Merkiewicz v. Standard Brewery, 169 Ill. App. 471 (1912)

April 11, 1912 · Illinois Appellate Court · Gen. No. 16,264
169 Ill. App. 471

S. Merkiewicz, Defendant in Error, v. The Standard Brewery, Plaintiff in Error.

Gen. No. 16,264.

1. Employer and Employe—when discharge not justified. If the conduct of the employe for which the discharge was made was sanctioned by custom so general as to enter into the contract of hiring, the discharge is wrongful.

2. Verdicts-—when not set aside as against the evidence. A verdict will not be set aside as against the evidence unless clearly and manifestly so.

Error to the Municipal Court of Chicago; the Hon. Hugh R. Stewart, Judge, presiding.

Heard in the Branch Appellate Court at the March term, 1910.

Affirmed.

Opinion filed April 11, 1912.

Castle, Williams, Long & Castle, for plaintiff in error.

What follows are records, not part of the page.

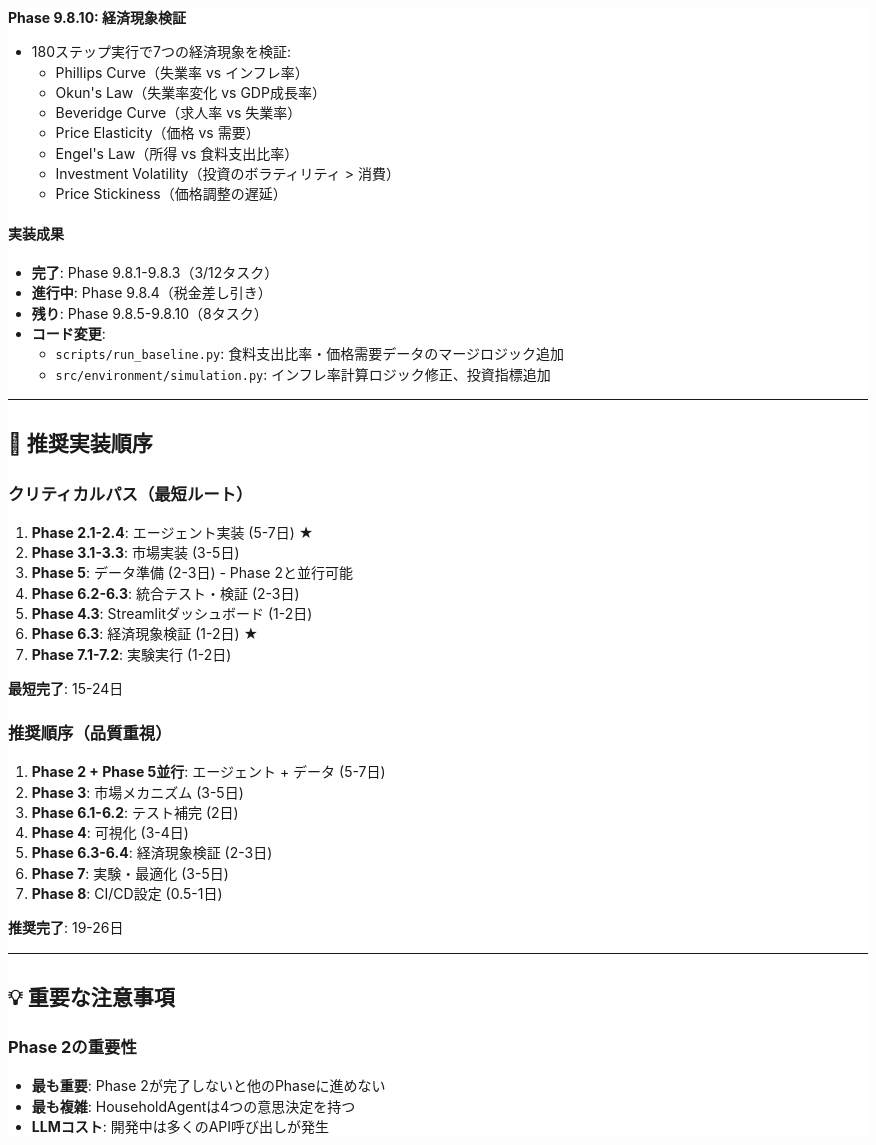 **Phase 9.8.10: 経済現象検証**
- 180ステップ実行で7つの経済現象を検証:
  - Phillips Curve（失業率 vs インフレ率）
  - Okun's Law（失業率変化 vs GDP成長率）
  - Beveridge Curve（求人率 vs 失業率）
  - Price Elasticity（価格 vs 需要）
  - Engel's Law（所得 vs 食料支出比率）
  - Investment Volatility（投資のボラティリティ > 消費）
  - Price Stickiness（価格調整の遅延）

#### 実装成果
- **完了**: Phase 9.8.1-9.8.3（3/12タスク）
- **進行中**: Phase 9.8.4（税金差し引き）
- **残り**: Phase 9.8.5-9.8.10（8タスク）
- **コード変更**:
  - `scripts/run_baseline.py`: 食料支出比率・価格需要データのマージロジック追加
  - `src/environment/simulation.py`: インフレ率計算ロジック修正、投資指標追加

---

## 🎯 推奨実装順序

### クリティカルパス（最短ルート）

1. **Phase 2.1-2.4**: エージェント実装 (5-7日) ★
2. **Phase 3.1-3.3**: 市場実装 (3-5日)
3. **Phase 5**: データ準備 (2-3日) - Phase 2と並行可能
4. **Phase 6.2-6.3**: 統合テスト・検証 (2-3日)
5. **Phase 4.3**: Streamlitダッシュボード (1-2日)
6. **Phase 6.3**: 経済現象検証 (1-2日) ★
7. **Phase 7.1-7.2**: 実験実行 (1-2日)

**最短完了**: 15-24日

### 推奨順序（品質重視）

1. **Phase 2 + Phase 5並行**: エージェント + データ (5-7日)
2. **Phase 3**: 市場メカニズム (3-5日)
3. **Phase 6.1-6.2**: テスト補完 (2日)
4. **Phase 4**: 可視化 (3-4日)
5. **Phase 6.3-6.4**: 経済現象検証 (2-3日)
6. **Phase 7**: 実験・最適化 (3-5日)
7. **Phase 8**: CI/CD設定 (0.5-1日)

**推奨完了**: 19-26日

---

## 💡 重要な注意事項

### Phase 2の重要性
- **最も重要**: Phase 2が完了しないと他のPhaseに進めない
- **最も複雑**: HouseholdAgentは4つの意思決定を持つ
- **LLMコスト**: 開発中は多くのAPI呼び出しが発生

No appearance for defendant in error.

Mr. Justice McSurely

delivered the opinion of the court.

S. Merkiewicz, hereinafter called the plaintiff, was employed by the' Standard Brewery, hereinafter called the defendant, as a teamster, his wages being $60 a *472month. He was discharged on the 7th day of September, 1909, and paid his wages for the number of days in September he had worked. He brought suit for wages for the remainder of the month, claiming that his discharge was without cause, and obtained a judgment therefor, which we are asked to reverse.

No reason was given plaintiff for his discharge. He testifies that he had been paid by the month theretofore, and that no complaint had ever been made to him that his work was not satisfactory. He told defendant when he was discharged, and subsequent thereto, that he was ready and willing to continue working for the defendant, but was not permitted to work after the time of his discharge.

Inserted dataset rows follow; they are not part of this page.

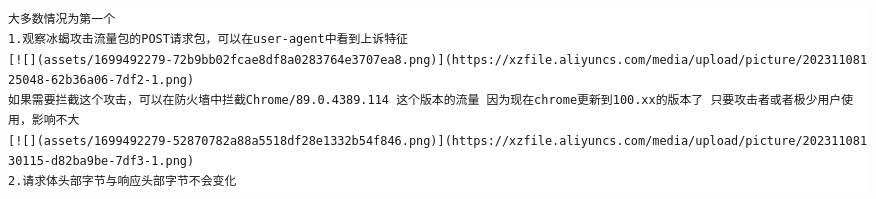     
    大多数情况为第一个  
    1.观察冰蝎攻击流量包的POST请求包，可以在user-agent中看到上诉特征  
    [![](assets/1699492279-72b9bb02fcae8df8a0283764e3707ea8.png)](https://xzfile.aliyuncs.com/media/upload/picture/20231108125048-62b36a06-7df2-1.png)  
    如果需要拦截这个攻击，可以在防火墙中拦截Chrome/89.0.4389.114 这个版本的流量 因为现在chrome更新到100.xx的版本了 只要攻击者或者极少用户使用，影响不大  
    [![](assets/1699492279-52870782a88a5518df28e1332b54f846.png)](https://xzfile.aliyuncs.com/media/upload/picture/20231108130115-d82ba9be-7df3-1.png)  
    2.请求体头部字节与响应头部字节不会变化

The defendant claims in the argument that the discharge was justified because on Labor Day, which was the first Monday of September, the plaintiff had used the team and wagon of the defendant without permission, in moving household goods of his brother-in-law. Apparently, however, the reason urged at the trial was that no deliveries of goods were made to defendant’s customers on the day before Labor Day, which was Sunday, and on Labor Day, which was the following Monday, and this is not denied by the plaintiff. He says, in explanation of his non-deliveries on these two days, that he had taken out an extra large load on the preceding Saturday and had supplied his customers on Saturday with goods sufficient to last over Sunday and Monday. He also says that it was a general custom among the drivers, known and agreed to by the defendant, that if a driver could supply his customers the day before a holiday with sufficient goods, he would not be expected to work on such holiday. The question of whether or not this was the custom was the issue of fact at the trial, and there was a conflict in the evidence on this point. There was no evidence of any complaint by any customer of an insufficient supply of *473goods on these two days. It is evident that the occasion of plaintiff’s discharge was not because he had used the team on Labor Day for a short time in other, work, but because the team had not been used on that day in making deliveries to customers. The evidence and instructions of the court were on that theory. It was therefore a fair question for the jury to determine the existence or otherwise of such a custom as was claimed. The jury evidently believed that the evidence established the existence of such a custom, and this finding, in our opinion, was justified by the preponderance of the evidence.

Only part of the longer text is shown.